In the records that follow, find each line containing "문자열의" and copy it.

============================================================

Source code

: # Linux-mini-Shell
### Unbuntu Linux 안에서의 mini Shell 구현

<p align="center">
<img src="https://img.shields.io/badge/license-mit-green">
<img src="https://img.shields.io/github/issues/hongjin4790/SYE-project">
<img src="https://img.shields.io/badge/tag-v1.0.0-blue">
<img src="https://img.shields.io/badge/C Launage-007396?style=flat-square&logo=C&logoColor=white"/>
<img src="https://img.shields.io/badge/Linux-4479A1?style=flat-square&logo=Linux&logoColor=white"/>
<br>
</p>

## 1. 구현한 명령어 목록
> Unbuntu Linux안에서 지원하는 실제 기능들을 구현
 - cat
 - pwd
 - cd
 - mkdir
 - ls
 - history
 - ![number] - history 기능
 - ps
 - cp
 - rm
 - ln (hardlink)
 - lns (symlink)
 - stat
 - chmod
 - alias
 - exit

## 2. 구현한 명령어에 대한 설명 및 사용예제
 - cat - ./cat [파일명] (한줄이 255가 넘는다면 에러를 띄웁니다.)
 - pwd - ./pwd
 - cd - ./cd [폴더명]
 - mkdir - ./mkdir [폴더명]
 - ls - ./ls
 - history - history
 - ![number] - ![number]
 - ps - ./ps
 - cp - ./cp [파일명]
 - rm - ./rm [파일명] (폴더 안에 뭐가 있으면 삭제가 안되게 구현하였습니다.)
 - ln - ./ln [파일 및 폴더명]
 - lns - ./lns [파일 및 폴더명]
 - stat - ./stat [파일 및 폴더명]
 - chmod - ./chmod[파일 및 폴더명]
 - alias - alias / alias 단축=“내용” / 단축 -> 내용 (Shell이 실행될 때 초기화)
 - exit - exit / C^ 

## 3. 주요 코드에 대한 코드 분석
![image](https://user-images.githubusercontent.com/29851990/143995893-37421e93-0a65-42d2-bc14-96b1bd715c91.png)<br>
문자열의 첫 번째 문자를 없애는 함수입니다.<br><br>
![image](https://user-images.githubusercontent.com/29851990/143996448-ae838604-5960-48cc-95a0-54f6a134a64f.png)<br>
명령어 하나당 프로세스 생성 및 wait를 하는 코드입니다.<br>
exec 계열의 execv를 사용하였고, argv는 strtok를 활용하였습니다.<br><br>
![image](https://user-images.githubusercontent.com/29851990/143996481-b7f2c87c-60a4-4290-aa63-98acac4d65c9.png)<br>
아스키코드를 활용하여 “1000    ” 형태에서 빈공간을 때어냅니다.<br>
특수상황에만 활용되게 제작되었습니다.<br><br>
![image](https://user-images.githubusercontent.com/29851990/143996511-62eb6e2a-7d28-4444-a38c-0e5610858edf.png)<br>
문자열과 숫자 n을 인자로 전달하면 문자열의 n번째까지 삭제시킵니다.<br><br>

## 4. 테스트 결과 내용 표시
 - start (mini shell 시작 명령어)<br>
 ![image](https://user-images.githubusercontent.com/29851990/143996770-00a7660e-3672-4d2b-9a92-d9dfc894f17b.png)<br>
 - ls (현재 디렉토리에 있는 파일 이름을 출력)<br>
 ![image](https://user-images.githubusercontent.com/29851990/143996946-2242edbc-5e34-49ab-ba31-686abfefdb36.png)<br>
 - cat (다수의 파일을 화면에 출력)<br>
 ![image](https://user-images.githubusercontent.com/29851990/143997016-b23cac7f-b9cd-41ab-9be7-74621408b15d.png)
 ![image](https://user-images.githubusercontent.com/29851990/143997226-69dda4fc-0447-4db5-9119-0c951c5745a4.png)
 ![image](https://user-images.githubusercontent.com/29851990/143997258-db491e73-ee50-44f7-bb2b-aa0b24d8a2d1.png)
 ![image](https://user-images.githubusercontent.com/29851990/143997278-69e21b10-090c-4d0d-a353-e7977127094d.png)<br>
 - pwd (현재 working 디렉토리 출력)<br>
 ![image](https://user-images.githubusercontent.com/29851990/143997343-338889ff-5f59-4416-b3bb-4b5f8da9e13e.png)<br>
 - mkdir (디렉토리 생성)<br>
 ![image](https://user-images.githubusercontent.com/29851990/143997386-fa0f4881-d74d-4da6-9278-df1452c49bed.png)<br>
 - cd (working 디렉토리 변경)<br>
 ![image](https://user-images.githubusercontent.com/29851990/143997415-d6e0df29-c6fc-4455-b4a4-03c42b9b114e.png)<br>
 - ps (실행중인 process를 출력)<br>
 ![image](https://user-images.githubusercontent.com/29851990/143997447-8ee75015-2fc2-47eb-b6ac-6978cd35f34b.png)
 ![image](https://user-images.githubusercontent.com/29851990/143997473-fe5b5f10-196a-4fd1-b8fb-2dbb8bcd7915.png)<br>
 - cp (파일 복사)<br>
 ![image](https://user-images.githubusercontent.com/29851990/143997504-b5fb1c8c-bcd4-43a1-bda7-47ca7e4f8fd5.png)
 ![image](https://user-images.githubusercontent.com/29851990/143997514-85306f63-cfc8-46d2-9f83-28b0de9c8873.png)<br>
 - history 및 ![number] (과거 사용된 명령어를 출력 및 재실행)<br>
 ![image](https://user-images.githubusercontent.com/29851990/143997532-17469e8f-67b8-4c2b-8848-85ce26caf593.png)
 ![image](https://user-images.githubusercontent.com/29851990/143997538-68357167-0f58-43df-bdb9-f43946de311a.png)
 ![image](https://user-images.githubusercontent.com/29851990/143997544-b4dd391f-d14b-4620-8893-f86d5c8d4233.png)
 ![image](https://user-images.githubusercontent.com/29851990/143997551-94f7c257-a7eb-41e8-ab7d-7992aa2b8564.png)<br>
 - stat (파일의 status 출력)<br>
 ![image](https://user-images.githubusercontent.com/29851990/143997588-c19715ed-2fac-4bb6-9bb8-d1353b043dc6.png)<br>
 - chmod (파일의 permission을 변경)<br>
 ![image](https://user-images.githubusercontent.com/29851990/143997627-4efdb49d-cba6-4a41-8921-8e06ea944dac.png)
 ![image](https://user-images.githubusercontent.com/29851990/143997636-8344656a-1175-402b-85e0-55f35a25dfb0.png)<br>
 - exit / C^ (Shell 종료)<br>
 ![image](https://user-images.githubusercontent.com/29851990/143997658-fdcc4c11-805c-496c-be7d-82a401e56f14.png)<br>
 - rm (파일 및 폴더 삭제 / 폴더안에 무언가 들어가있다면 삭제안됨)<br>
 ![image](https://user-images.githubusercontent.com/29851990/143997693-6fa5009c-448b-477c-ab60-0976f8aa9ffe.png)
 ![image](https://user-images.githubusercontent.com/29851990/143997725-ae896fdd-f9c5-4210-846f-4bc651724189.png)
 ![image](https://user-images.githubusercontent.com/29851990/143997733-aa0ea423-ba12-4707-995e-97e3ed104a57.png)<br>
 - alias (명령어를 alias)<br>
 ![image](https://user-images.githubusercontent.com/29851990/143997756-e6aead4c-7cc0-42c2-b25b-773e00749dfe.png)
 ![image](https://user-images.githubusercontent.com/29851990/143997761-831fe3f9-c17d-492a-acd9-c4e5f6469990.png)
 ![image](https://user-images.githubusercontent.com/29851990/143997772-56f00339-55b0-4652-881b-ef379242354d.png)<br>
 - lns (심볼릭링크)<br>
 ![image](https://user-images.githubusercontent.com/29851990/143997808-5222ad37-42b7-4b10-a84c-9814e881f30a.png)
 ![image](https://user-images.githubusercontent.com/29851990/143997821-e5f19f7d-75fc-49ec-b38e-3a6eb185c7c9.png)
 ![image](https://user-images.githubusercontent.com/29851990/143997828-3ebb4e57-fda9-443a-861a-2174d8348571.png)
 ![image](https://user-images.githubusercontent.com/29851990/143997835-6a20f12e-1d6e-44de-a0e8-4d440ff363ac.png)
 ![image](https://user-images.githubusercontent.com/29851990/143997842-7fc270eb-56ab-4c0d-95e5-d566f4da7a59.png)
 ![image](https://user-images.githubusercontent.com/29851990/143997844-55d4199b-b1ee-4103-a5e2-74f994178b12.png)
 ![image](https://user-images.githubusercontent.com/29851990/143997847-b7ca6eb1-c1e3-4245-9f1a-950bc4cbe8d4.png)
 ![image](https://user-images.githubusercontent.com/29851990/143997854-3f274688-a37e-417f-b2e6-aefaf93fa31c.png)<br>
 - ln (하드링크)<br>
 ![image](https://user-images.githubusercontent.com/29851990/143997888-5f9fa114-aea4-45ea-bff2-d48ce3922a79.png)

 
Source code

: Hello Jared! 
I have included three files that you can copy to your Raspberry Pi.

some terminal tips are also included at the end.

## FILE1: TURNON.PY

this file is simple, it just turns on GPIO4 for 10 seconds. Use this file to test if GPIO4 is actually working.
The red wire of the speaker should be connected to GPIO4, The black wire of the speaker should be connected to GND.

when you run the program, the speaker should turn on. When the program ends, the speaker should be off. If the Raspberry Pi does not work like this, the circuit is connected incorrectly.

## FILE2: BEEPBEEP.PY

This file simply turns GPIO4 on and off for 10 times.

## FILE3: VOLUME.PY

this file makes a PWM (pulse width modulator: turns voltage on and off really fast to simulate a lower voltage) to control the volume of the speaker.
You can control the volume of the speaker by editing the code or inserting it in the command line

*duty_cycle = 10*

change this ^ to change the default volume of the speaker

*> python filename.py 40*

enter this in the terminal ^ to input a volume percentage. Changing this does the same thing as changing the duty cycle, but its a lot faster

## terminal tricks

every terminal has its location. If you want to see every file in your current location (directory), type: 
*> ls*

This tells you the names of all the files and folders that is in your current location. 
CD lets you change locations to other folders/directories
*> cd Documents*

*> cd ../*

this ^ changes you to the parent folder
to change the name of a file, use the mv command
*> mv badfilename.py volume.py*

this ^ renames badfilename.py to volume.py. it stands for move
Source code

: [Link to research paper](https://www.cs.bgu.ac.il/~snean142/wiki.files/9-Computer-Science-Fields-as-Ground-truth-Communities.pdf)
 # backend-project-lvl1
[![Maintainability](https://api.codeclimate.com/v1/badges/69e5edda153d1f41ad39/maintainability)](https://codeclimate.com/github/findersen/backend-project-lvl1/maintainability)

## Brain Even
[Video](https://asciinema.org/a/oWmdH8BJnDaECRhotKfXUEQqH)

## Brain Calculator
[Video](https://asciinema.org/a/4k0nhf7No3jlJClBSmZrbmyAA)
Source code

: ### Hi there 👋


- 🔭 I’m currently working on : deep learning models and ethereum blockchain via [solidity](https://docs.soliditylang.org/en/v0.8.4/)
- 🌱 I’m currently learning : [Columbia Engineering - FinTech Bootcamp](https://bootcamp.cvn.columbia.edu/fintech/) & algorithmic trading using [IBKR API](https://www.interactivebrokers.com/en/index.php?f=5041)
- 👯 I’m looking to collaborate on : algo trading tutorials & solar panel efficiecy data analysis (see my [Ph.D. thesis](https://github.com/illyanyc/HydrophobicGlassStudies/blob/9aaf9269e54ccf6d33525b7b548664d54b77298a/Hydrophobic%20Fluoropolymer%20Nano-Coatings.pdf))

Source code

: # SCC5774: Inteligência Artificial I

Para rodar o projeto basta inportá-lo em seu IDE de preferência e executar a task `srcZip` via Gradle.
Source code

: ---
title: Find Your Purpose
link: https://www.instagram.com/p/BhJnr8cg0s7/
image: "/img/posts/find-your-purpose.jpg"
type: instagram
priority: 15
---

============================================================

→ **OUTPUT OF THE TASK**:
문자열의 첫 번째 문자를 없애는 함수입니다.<br><br>
문자열과 숫자 n을 인자로 전달하면 문자열의 n번째까지 삭제시킵니다.<br><br>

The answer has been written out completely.